The following entries should be restated word for word, pictures excluded.

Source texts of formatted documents

========

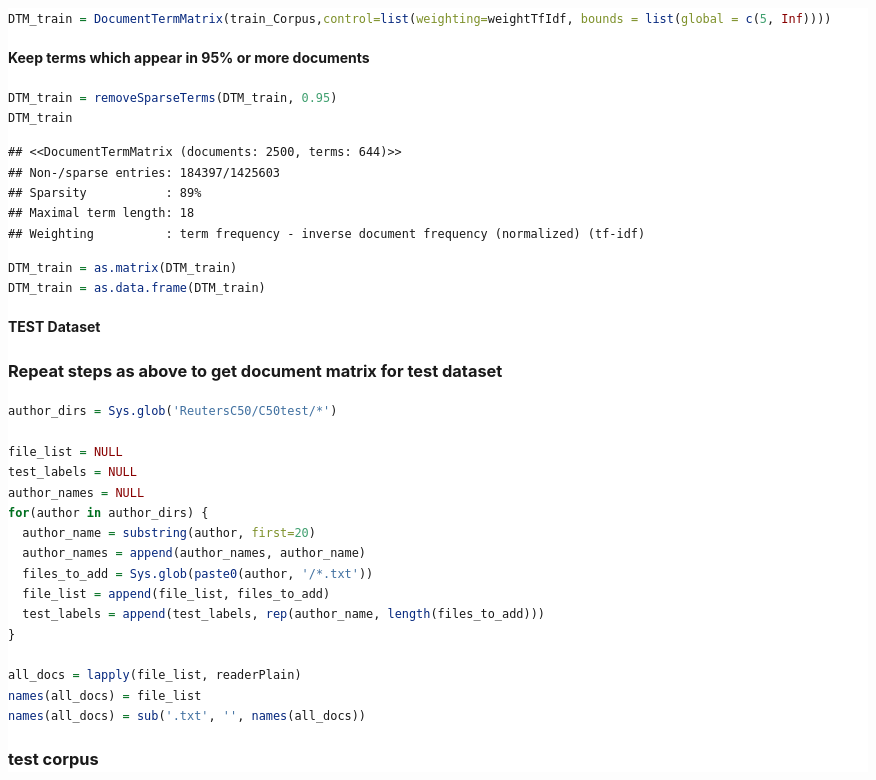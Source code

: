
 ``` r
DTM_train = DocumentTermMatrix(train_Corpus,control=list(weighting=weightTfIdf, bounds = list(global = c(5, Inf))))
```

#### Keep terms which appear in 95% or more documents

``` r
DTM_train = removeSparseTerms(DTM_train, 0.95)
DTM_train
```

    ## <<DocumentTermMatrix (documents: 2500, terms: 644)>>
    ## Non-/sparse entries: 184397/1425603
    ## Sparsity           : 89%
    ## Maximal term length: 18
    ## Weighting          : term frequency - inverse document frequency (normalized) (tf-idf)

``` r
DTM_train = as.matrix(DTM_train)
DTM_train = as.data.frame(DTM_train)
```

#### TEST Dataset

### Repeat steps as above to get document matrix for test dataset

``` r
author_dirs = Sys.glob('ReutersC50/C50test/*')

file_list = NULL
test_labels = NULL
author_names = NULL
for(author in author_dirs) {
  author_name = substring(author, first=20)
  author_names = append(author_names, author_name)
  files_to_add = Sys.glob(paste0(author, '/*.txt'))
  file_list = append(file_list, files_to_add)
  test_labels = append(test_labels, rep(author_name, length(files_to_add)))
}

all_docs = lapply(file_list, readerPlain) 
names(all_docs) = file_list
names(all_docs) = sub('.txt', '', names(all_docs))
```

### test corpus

========

**Response to the exercise**.
Source code

:
 ``` r
DTM_train = DocumentTermMatrix(train_Corpus,control=list(weighting=weightTfIdf, bounds = list(global = c(5, Inf))))
```

#### Keep terms which appear in 95% or more documents

``` r
DTM_train = removeSparseTerms(DTM_train, 0.95)
DTM_train
```

    ## <<DocumentTermMatrix (documents: 2500, terms: 644)>>
    ## Non-/sparse entries: 184397/1425603
    ## Sparsity           : 89%
    ## Maximal term length: 18
    ## Weighting          : term frequency - inverse document frequency (normalized) (tf-idf)

``` r
DTM_train = as.matrix(DTM_train)
DTM_train = as.data.frame(DTM_train)
```

#### TEST Dataset

### Repeat steps as above to get document matrix for test dataset

``` r
author_dirs = Sys.glob('ReutersC50/C50test/*')

file_list = NULL
test_labels = NULL
author_names = NULL
for(author in author_dirs) {
  author_name = substring(author, first=20)
  author_names = append(author_names, author_name)
  files_to_add = Sys.glob(paste0(author, '/*.txt'))
  file_list = append(file_list, files_to_add)
  test_labels = append(test_labels, rep(author_name, length(files_to_add)))
}

all_docs = lapply(file_list, readerPlain) 
names(all_docs) = file_list
names(all_docs) = sub('.txt', '', names(all_docs))
```

### test corpus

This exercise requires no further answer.